▽

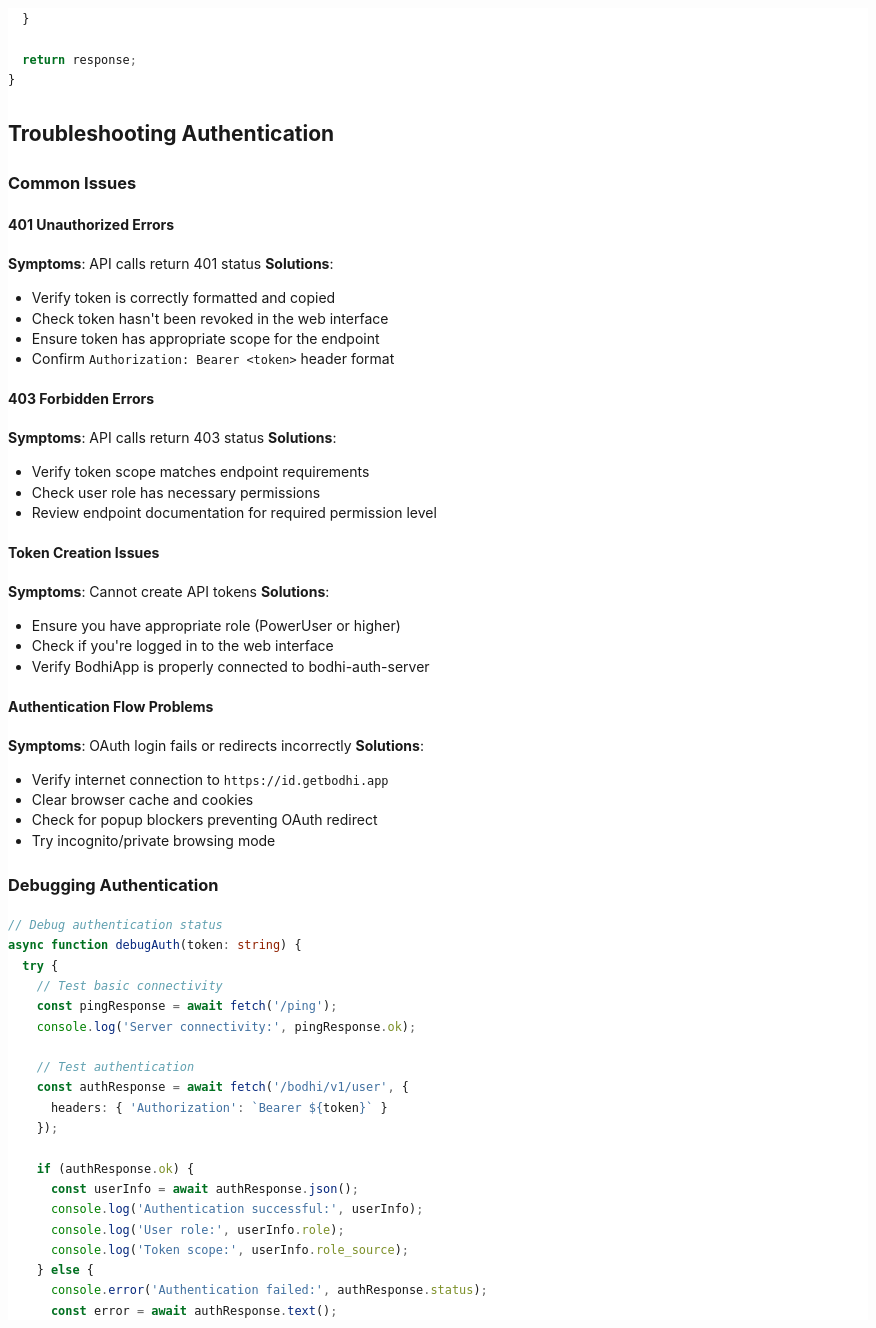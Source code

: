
 ```typescript
  }

  return response;
}
```

## Troubleshooting Authentication

### Common Issues

#### 401 Unauthorized Errors
**Symptoms**: API calls return 401 status
**Solutions**:
- Verify token is correctly formatted and copied
- Check token hasn't been revoked in the web interface
- Ensure token has appropriate scope for the endpoint
- Confirm `Authorization: Bearer <token>` header format

#### 403 Forbidden Errors  
**Symptoms**: API calls return 403 status
**Solutions**:
- Verify token scope matches endpoint requirements
- Check user role has necessary permissions
- Review endpoint documentation for required permission level

#### Token Creation Issues
**Symptoms**: Cannot create API tokens
**Solutions**:
- Ensure you have appropriate role (PowerUser or higher)
- Check if you're logged in to the web interface
- Verify BodhiApp is properly connected to bodhi-auth-server

#### Authentication Flow Problems
**Symptoms**: OAuth login fails or redirects incorrectly
**Solutions**:
- Verify internet connection to `https://id.getbodhi.app`
- Clear browser cache and cookies
- Check for popup blockers preventing OAuth redirect
- Try incognito/private browsing mode

### Debugging Authentication

```typescript
// Debug authentication status
async function debugAuth(token: string) {
  try {
    // Test basic connectivity
    const pingResponse = await fetch('/ping');
    console.log('Server connectivity:', pingResponse.ok);

    // Test authentication
    const authResponse = await fetch('/bodhi/v1/user', {
      headers: { 'Authorization': `Bearer ${token}` }
    });
    
    if (authResponse.ok) {
      const userInfo = await authResponse.json();
      console.log('Authentication successful:', userInfo);
      console.log('User role:', userInfo.role);
      console.log('Token scope:', userInfo.role_source);
    } else {
      console.error('Authentication failed:', authResponse.status);
      const error = await authResponse.text();
```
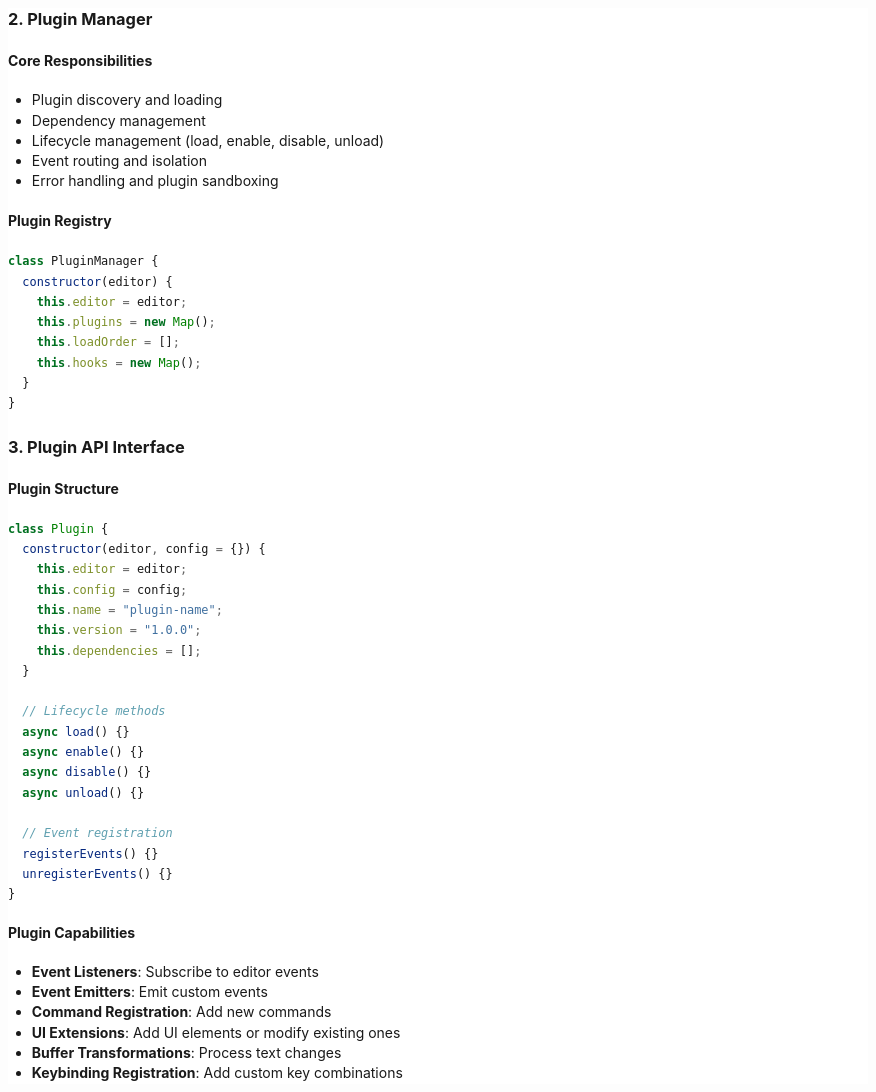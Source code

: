 ### 2. Plugin Manager

#### Core Responsibilities

- Plugin discovery and loading
- Dependency management
- Lifecycle management (load, enable, disable, unload)
- Event routing and isolation
- Error handling and plugin sandboxing

#### Plugin Registry

```javascript
class PluginManager {
  constructor(editor) {
    this.editor = editor;
    this.plugins = new Map();
    this.loadOrder = [];
    this.hooks = new Map();
  }
}
```

### 3. Plugin API Interface

#### Plugin Structure

```javascript
class Plugin {
  constructor(editor, config = {}) {
    this.editor = editor;
    this.config = config;
    this.name = "plugin-name";
    this.version = "1.0.0";
    this.dependencies = [];
  }

  // Lifecycle methods
  async load() {}
  async enable() {}
  async disable() {}
  async unload() {}

  // Event registration
  registerEvents() {}
  unregisterEvents() {}
}
```

#### Plugin Capabilities

- **Event Listeners**: Subscribe to editor events
- **Event Emitters**: Emit custom events
- **Command Registration**: Add new commands
- **UI Extensions**: Add UI elements or modify existing ones
- **Buffer Transformations**: Process text changes
- **Keybinding Registration**: Add custom key combinations
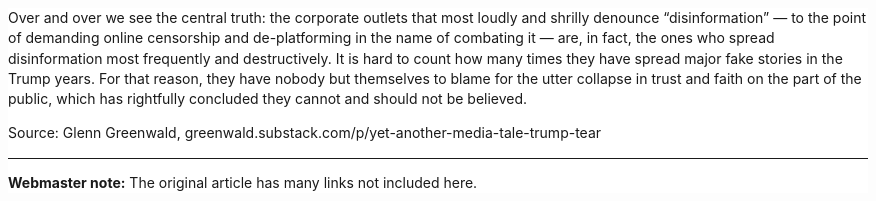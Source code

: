 Over and over we see the central truth: the corporate outlets that most loudly and shrilly denounce “disinformation” — to the point of demanding online censorship and de-platforming in the name of combating it — are, in fact, the ones who spread disinformation most frequently and destructively. It is hard to count how many times they have spread major fake stories in the Trump years. For that reason, they have nobody but themselves to blame for the utter collapse in trust and faith on the part of the public, which has rightfully concluded they cannot and should not be believed.

Source: Glenn Greenwald, greenwald.substack.com/p/yet-another-media-tale-trump-tear

- - - - - -

**Webmaster note:** The original article has many links not included here.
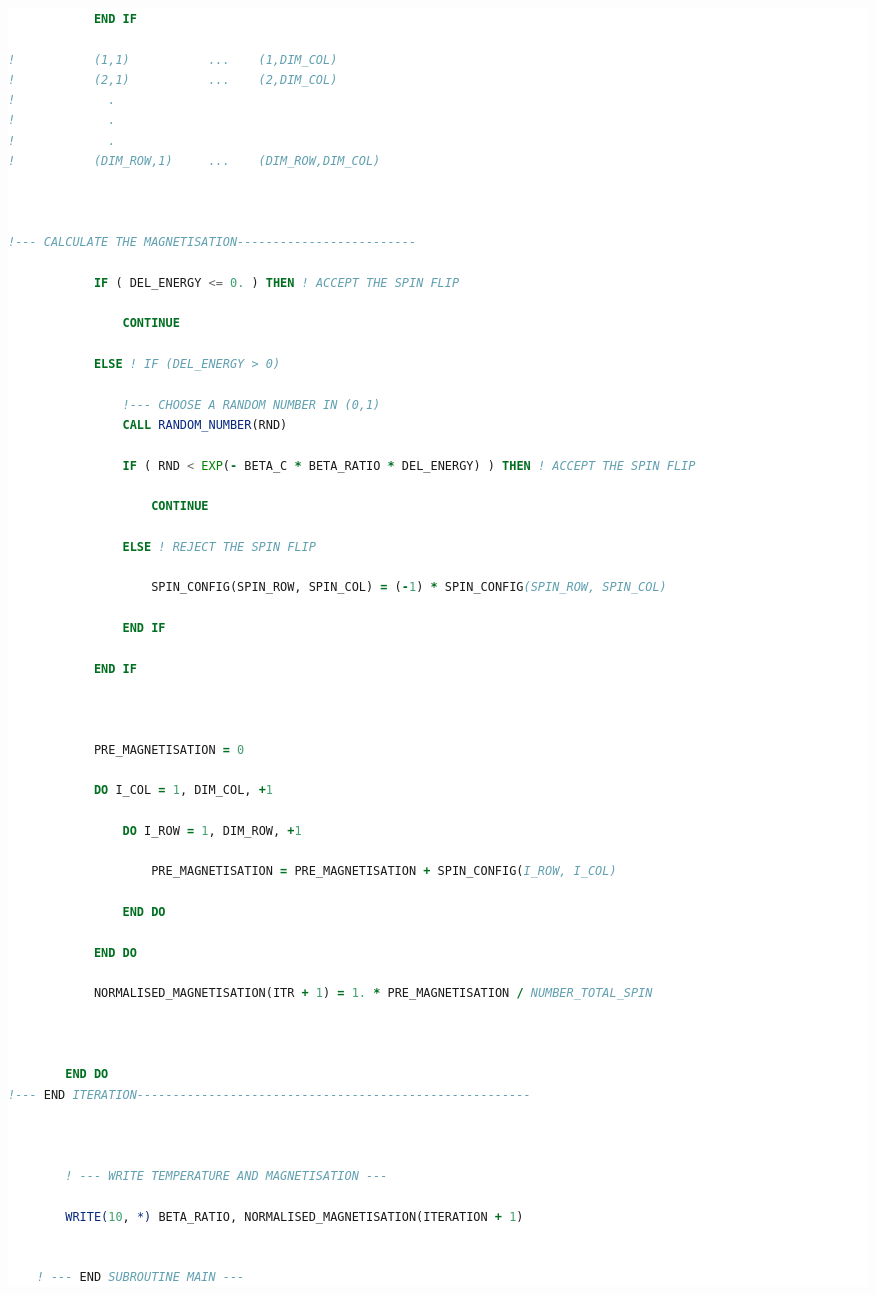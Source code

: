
 ```fortran
            END IF

!           (1,1)           ...    (1,DIM_COL)
!           (2,1)           ...    (2,DIM_COL)
!             .
!             .
!             .
!           (DIM_ROW,1)     ...    (DIM_ROW,DIM_COL)



!--- CALCULATE THE MAGNETISATION-------------------------
        
            IF ( DEL_ENERGY <= 0. ) THEN ! ACCEPT THE SPIN FLIP
                
                CONTINUE

            ELSE ! IF (DEL_ENERGY > 0)

                !--- CHOOSE A RANDOM NUMBER IN (0,1)
                CALL RANDOM_NUMBER(RND)
            
                IF ( RND < EXP(- BETA_C * BETA_RATIO * DEL_ENERGY) ) THEN ! ACCEPT THE SPIN FLIP
                
                    CONTINUE

                ELSE ! REJECT THE SPIN FLIP
                
                    SPIN_CONFIG(SPIN_ROW, SPIN_COL) = (-1) * SPIN_CONFIG(SPIN_ROW, SPIN_COL)

                END IF
        
            END IF


        
            PRE_MAGNETISATION = 0
            
            DO I_COL = 1, DIM_COL, +1

                DO I_ROW = 1, DIM_ROW, +1

                    PRE_MAGNETISATION = PRE_MAGNETISATION + SPIN_CONFIG(I_ROW, I_COL)

                END DO

            END DO
            
            NORMALISED_MAGNETISATION(ITR + 1) = 1. * PRE_MAGNETISATION / NUMBER_TOTAL_SPIN



        END DO
!--- END ITERATION-------------------------------------------------------



        ! --- WRITE TEMPERATURE AND MAGNETISATION ---
        
        WRITE(10, *) BETA_RATIO, NORMALISED_MAGNETISATION(ITERATION + 1)
    
    
    ! --- END SUBROUTINE MAIN ---
```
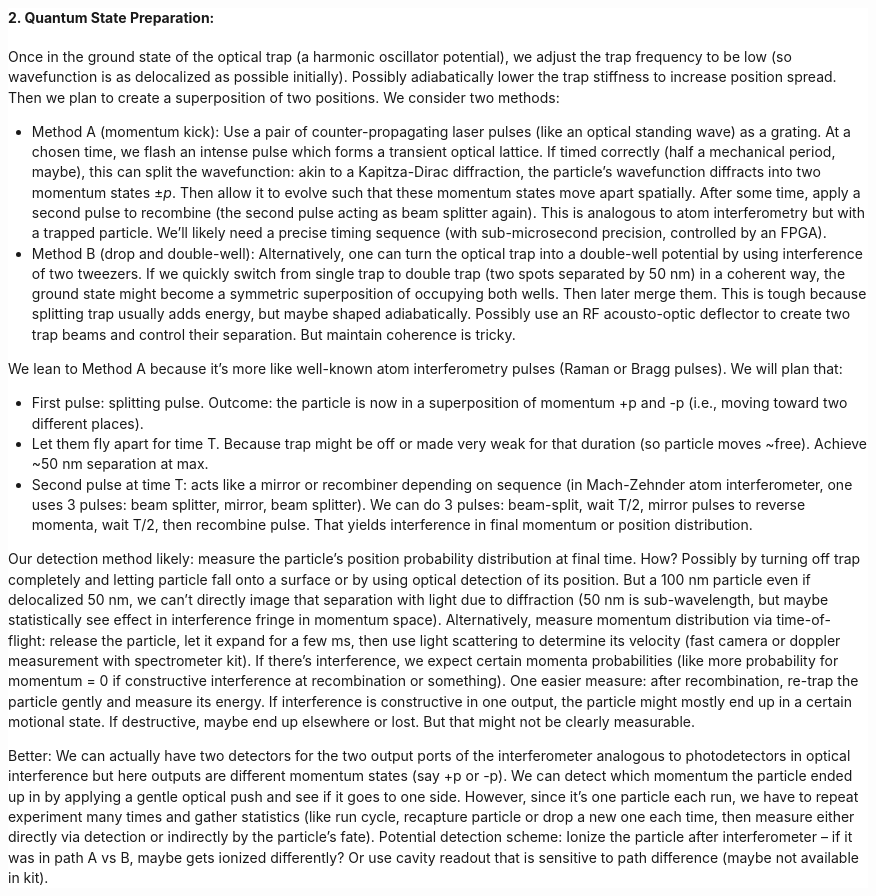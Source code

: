 #### 2. Quantum State Preparation:
Once in the ground state of the optical trap (a harmonic oscillator potential), we adjust the trap frequency to be low (so wavefunction is as delocalized as possible initially). Possibly adiabatically lower the trap stiffness to increase position spread. Then we plan to create a superposition of two positions. We consider two methods:
*   Method A (momentum kick): Use a pair of counter-propagating laser pulses (like an optical standing wave) as a grating. At a chosen time, we flash an intense pulse which forms a transient optical lattice. If timed correctly (half a mechanical period, maybe), this can split the wavefunction: akin to a Kapitza-Dirac diffraction, the particle’s wavefunction diffracts into two momentum states $\pm p$. Then allow it to evolve such that these momentum states move apart spatially.
After some time, apply a second pulse to recombine (the second pulse acting as beam splitter again). This is analogous to atom interferometry but with a trapped particle. We’ll likely need a precise timing sequence (with sub-microsecond precision, controlled by an FPGA).
*   Method B (drop and double-well): Alternatively, one can turn the optical trap into a double-well potential by using interference of two tweezers. If we quickly switch from single trap to double trap (two spots separated by 50 nm) in a coherent way, the ground state might become a symmetric superposition of occupying both wells. Then later merge them. This is tough because splitting trap usually adds energy, but maybe shaped adiabatically. Possibly use an RF acousto-optic deflector to create two trap beams and control their separation. But maintain coherence is tricky.

We lean to Method A because it’s more like well-known atom interferometry pulses (Raman or Bragg pulses). We will plan that:
*   First pulse: splitting pulse. Outcome: the particle is now in a superposition of momentum +p and -p (i.e., moving toward two different places).
*   Let them fly apart for time T. Because trap might be off or made very weak for that duration (so particle moves ~free). Achieve ~50 nm separation at max.
*   Second pulse at time T: acts like a mirror or recombiner depending on sequence (in Mach-Zehnder atom interferometer, one uses 3 pulses: beam splitter, mirror, beam splitter). We can do 3 pulses: beam-split, wait T/2, mirror pulses to reverse momenta, wait T/2, then recombine pulse. That yields interference in final momentum or position distribution.

Our detection method likely: measure the particle’s position probability distribution at final time. How? Possibly by turning off trap completely and letting particle fall onto a surface or by using optical detection of its position. But a 100 nm particle even if delocalized 50 nm, we can’t directly image that separation with light due to diffraction (50 nm is sub-wavelength, but maybe statistically see effect in interference fringe in momentum space).
Alternatively, measure momentum distribution via time-of-flight: release the particle, let it expand for a few ms, then use light scattering to determine its velocity (fast camera or doppler measurement with spectrometer kit). If there’s interference, we expect certain momenta probabilities (like more probability for momentum = 0 if constructive interference at recombination or something).
One easier measure: after recombination, re-trap the particle gently and measure its energy. If interference is constructive in one output, the particle might mostly end up in a certain motional state. If destructive, maybe end up elsewhere or lost. But that might not be clearly measurable.

Better: We can actually have two detectors for the two output ports of the interferometer analogous to photodetectors in optical interference but here outputs are different momentum states (say +p or -p). We can detect which momentum the particle ended up in by applying a gentle optical push and see if it goes to one side. However, since it’s one particle each run, we have to repeat experiment many times and gather statistics (like run cycle, recapture particle or drop a new one each time, then measure either directly via detection or indirectly by the particle’s fate).
Potential detection scheme: Ionize the particle after interferometer – if it was in path A vs B, maybe gets ionized differently? Or use cavity readout that is sensitive to path difference (maybe not available in kit).
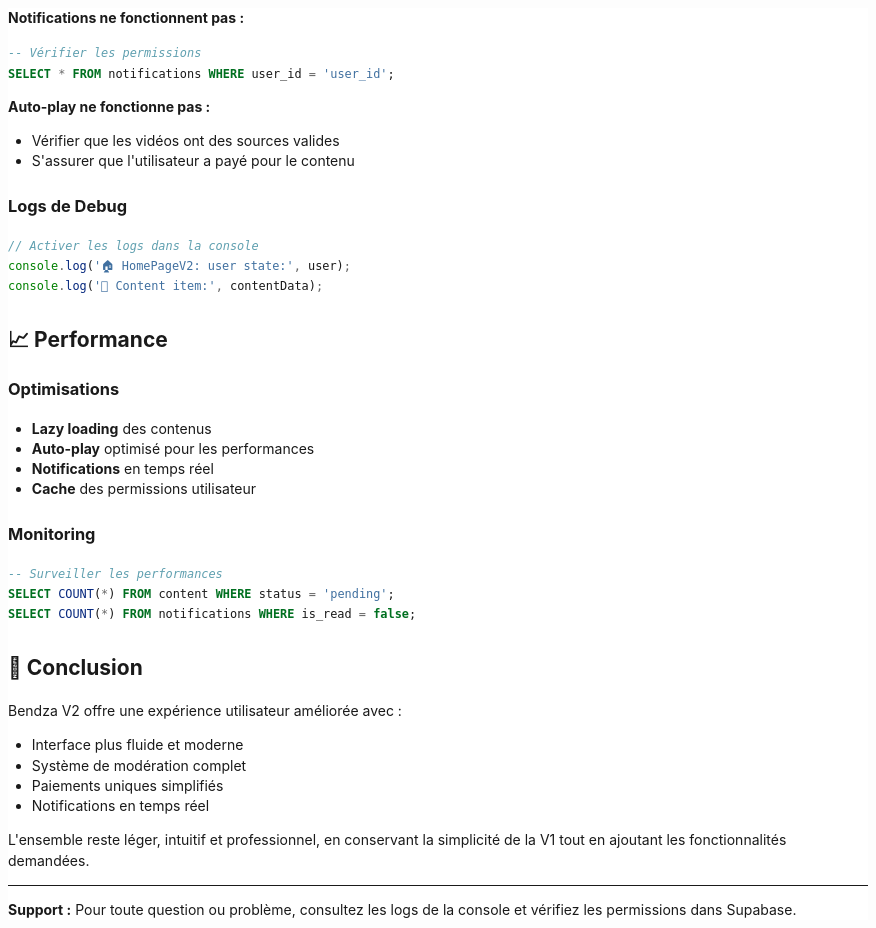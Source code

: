 **Notifications ne fonctionnent pas :**

```sql
-- Vérifier les permissions
SELECT * FROM notifications WHERE user_id = 'user_id';
```

**Auto-play ne fonctionne pas :**

- Vérifier que les vidéos ont des sources valides
- S'assurer que l'utilisateur a payé pour le contenu

### Logs de Debug

```javascript
// Activer les logs dans la console
console.log('🏠 HomePageV2: user state:', user);
console.log('📱 Content item:', contentData);
```

## 📈 Performance

### Optimisations

- **Lazy loading** des contenus
- **Auto-play** optimisé pour les performances
- **Notifications** en temps réel
- **Cache** des permissions utilisateur

### Monitoring

```sql
-- Surveiller les performances
SELECT COUNT(*) FROM content WHERE status = 'pending';
SELECT COUNT(*) FROM notifications WHERE is_read = false;
```

## 🎉 Conclusion

Bendza V2 offre une expérience utilisateur améliorée avec :

- Interface plus fluide et moderne
- Système de modération complet
- Paiements uniques simplifiés
- Notifications en temps réel

L'ensemble reste léger, intuitif et professionnel, en conservant la simplicité de la V1 tout en ajoutant les fonctionnalités demandées.

---

**Support :** Pour toute question ou problème, consultez les logs de la console et vérifiez les permissions dans Supabase.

△

### WORK INSTRUCTIONS
For the listing above, state the number of lines that contain the word "Auto" and nothing more.

### REPLY
2